Azure CosmosDB – the new dog in the Cloud. Surely our old friend SQL is good enough?

For years, as developers we have chosen by default some form of SQL or relational database management system – RDBMS to store application data.

Written by Nigel Wardle

Cloud Modernisation Practice Manager

Azure CosmosDB

For years, as developers we have chosen by default some form of SQL or relational database management system – RDBMS to store application data. Probably because that is all there was at the time. But now we are entering the age of the cloud and alternatives are beginning to appear. so how does RDBMS fair?

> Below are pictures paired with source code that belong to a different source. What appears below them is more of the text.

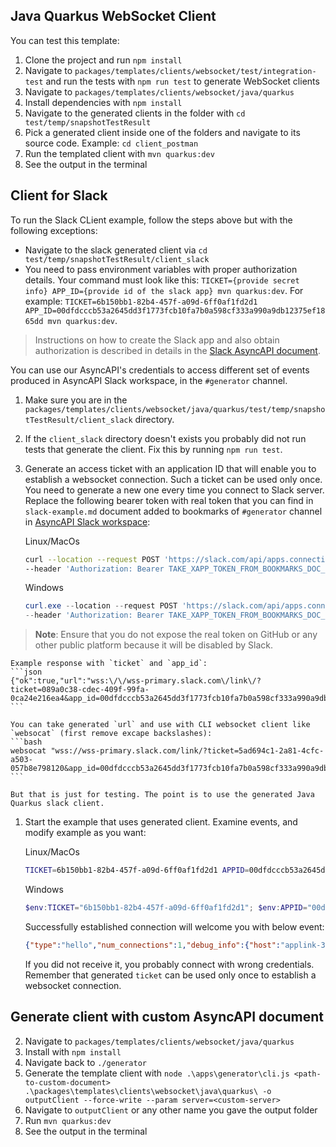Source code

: 
## Java Quarkus WebSocket Client

You can test this template:
1. Clone the project and run `npm install`
2. Navigate to `packages/templates/clients/websocket/test/integration-test` and run the tests with `npm run test` to generate WebSocket clients
3. Navigate to `packages/templates/clients/websocket/java/quarkus`
4. Install dependencies with `npm install` 
5. Navigate to the generated clients in the folder with `cd test/temp/snapshotTestResult`
6. Pick a generated client inside one of the folders and navigate to its source code. Example: `cd client_postman`
7. Run the templated client with `mvn quarkus:dev`
8. See the output in the terminal

## Client for Slack

To run the Slack CLient example, follow the steps above but with the following exceptions:

- Navigate to the slack generated client via `cd test/temp/snapshotTestResult/client_slack`
- You need to pass environment variables with proper authorization details. Your command must look like this: `TICKET={provide secret info} APP_ID={provide id of the slack app} mvn quarkus:dev`. For example: `TICKET=6b150bb1-82b4-457f-a09d-6ff0af1fd2d1 APP_ID=00dfdcccb53a2645dd3f1773fcb10fa7b0a598cf333a990a9db12375ef1865dd mvn quarkus:dev`.

> Instructions on how to create the Slack app and also obtain authorization is described in details in the [Slack AsyncAPI document](../../test/__fixtures__/asyncapi-slack-client.yml).

You can use our AsyncAPI's credentials to access different set of events produced in AsyncAPI Slack workspace, in the `#generator` channel.

1. Make sure you are in the `packages/templates/clients/websocket/java/quarkus/test/temp/snapshotTestResult/client_slack` directory.
2. If the `client_slack` directory doesn't exists you probably  did not run tests that generate the client. Fix this by running `npm run test`.
3. Generate an access ticket with an application ID that will enable you to establish a websocket connection. Such a ticket can be used only once. You need to generate a new one every time you connect to Slack server. Replace the following  bearer token with real token that you can find in `slack-example.md` document added to bookmarks of `#generator` channel in [AsyncAPI Slack workspace](https://www.asyncapi.com/slack-invite):
    
    Linux/MacOs
    ```bash
    curl --location --request POST 'https://slack.com/api/apps.connections.open' \
    --header 'Authorization: Bearer TAKE_XAPP_TOKEN_FROM_BOOKMARKS_DOC_IN_SLACK'
    ```

    Windows
    ```powershell
    curl.exe --location --request POST 'https://slack.com/api/apps.connections.open' `
    --header 'Authorization: Bearer TAKE_XAPP_TOKEN_FROM_BOOKMARKS_DOC_IN_SLACK'
    ```

>**Note**:  Ensure that you do not expose the real token on GitHub or any other public platform because it will be disabled by Slack.

    Example response with `ticket` and `app_id`:
    ```json
    {"ok":true,"url":"wss:\/\/wss-primary.slack.com\/link\/?ticket=089a0c38-cdec-409f-99fa-0ca24e216ea4&app_id=00dfdcccb53a2645dd3f1773fcb10fa7b0a598cf333a990a9db12375ef1865dd"}
    ```

    You can take generated `url` and use with CLI websocket client like `websocat` (first remove excape backslashes):
    ```bash
    websocat "wss://wss-primary.slack.com/link/?ticket=5ad694c1-2a81-4cfc-a503-057b8e798120&app_id=00dfdcccb53a2645dd3f1773fcb10fa7b0a598cf333a990a9db12375ef1865dd"
    ```

    But that is just for testing. The point is to use the generated Java Quarkus slack client.

1. Start the example that uses generated client. Examine events, and modify example as you want:
    
    Linux/MacOs
    ```bash
    TICKET=6b150bb1-82b4-457f-a09d-6ff0af1fd2d1 APPID=00dfdcccb53a2645dd3f1773fcb10fa7b0a598cf333a990a9db12375ef1865dd mvn quarkus:dev
    ```

    Windows
    ```powershell
    $env:TICKET="6b150bb1-82b4-457f-a09d-6ff0af1fd2d1"; $env:APPID="00dfdcccb53a2645dd3f1773fcb10fa7b0a598cf333a990a9db12375ef1865dd"; mvn quarkus:dev
    ```
    
    Successfully established connection will welcome you with below event:
    ```json
    {"type":"hello","num_connections":1,"debug_info":{"host":"applink-3","build_number":118,"approximate_connection_time":18060},"connection_info":{"app_id":"A08NKKBFGBD"}}
    ```
    If you did not receive it, you probably connect with wrong credentials. Remember that generated `ticket` can be used only once to establish a websocket connection.

## Generate client with custom AsyncAPI document

2. Navigate to `packages/templates/clients/websocket/java/quarkus`
3. Install with `npm install`
4. Navigate back to `./generator`
5. Generate the template client with `node .\apps\generator\cli.js <path-to-custom-document> .\packages\templates\clients\websocket\java\quarkus\ -o outputClient --force-write --param server=<custom-server>`
6. Navigate to `outputClient` or any other name you gave the output folder
7. Run `mvn quarkus:dev`
8. See the output in the terminal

Reasonably well – If we consider SQL Azure (which is a cloud version of Microsoft SQL Server). It supports encryption both in transit and at rest. It can automate much that a DBA would do, such as – table indexing, backup and replication to other instances. We still have to distribute (or normalise) our data across related tables – so nothing has changed there. If we are using C#, then we can configure our code to automatically generate the database table structure (schema) using Entity Framework in ‘code first’ mode.

So what’s wrong with RDBMS? The simple fact is that it has serious trouble in ‘scaling out’ or ‘horizontally scaling’ for truly global data storage – meaning we can’t simply add a new second server (without any code changes) when needing more writable resources. It can only ‘scale up’ by configuring the cloud service to provide more resources – allocating more processing power or memory to the writable server. The bottom line is that for most applications there is one writable database hosted on one server.

Note: To be fair, there are a few workarounds. One way is having identical writable databases on separate servers and then a choice of processes to keep them in sync. Another way is implementing a technique known as ‘sharding’. This is where there are again multiple databases but the client application filters (or partitions) the incoming data using a particular column or field and hard codes the distribution of records across the databases. Both methods often add complexity or custom logic to the client applications that support them.

So what is CosmosDB, what is different about it, and under what circumstances can we consider it? CosmosDB is Microsoft’s newer cloud native database. It comes in different connectivity. In this article we will discuss its SQL API. Note: It also has other supporting APIs: MongoDB, Cassandra, Table & Graph.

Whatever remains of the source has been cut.